-- About this task --
Count, in the entries, the lines with "conflicto". Answer with the number only.

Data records
------------------------------------------------------------------------
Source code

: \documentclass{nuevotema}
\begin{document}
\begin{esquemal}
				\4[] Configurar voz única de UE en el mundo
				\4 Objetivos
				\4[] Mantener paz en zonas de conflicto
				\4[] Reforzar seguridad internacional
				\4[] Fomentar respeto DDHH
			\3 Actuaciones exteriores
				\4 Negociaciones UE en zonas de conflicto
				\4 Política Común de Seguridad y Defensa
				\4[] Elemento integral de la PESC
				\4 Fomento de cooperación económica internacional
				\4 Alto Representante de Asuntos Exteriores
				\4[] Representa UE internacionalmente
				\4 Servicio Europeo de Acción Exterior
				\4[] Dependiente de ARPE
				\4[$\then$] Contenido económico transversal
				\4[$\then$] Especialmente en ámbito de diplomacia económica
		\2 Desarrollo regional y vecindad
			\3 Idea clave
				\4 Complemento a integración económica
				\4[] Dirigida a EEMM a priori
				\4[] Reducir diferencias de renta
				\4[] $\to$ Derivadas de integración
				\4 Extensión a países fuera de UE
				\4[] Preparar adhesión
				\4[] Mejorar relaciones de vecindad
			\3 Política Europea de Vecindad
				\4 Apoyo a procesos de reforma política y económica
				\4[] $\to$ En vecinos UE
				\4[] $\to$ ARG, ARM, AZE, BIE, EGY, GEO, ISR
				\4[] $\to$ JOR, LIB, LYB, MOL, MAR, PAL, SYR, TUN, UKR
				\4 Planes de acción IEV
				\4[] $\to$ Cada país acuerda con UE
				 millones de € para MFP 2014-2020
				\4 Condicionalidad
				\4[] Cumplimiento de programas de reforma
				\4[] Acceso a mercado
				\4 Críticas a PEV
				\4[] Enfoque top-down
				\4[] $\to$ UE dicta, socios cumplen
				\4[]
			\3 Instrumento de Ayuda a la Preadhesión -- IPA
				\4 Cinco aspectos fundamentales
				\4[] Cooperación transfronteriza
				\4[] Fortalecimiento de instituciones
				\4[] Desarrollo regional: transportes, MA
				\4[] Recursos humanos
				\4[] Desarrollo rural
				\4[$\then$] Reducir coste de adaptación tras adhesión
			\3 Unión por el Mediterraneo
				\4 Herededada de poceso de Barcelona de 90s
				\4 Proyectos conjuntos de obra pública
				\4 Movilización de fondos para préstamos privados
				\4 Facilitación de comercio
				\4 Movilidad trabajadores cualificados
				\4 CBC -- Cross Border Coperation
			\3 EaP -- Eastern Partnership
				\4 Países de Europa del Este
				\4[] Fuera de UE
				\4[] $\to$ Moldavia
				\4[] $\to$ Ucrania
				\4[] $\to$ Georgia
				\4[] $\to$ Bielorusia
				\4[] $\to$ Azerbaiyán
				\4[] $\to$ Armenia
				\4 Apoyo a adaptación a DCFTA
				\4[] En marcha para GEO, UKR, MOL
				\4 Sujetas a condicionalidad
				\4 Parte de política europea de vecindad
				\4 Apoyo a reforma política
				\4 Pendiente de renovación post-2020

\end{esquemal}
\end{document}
------------------------------------------------------------------------
-- Solved problem --
2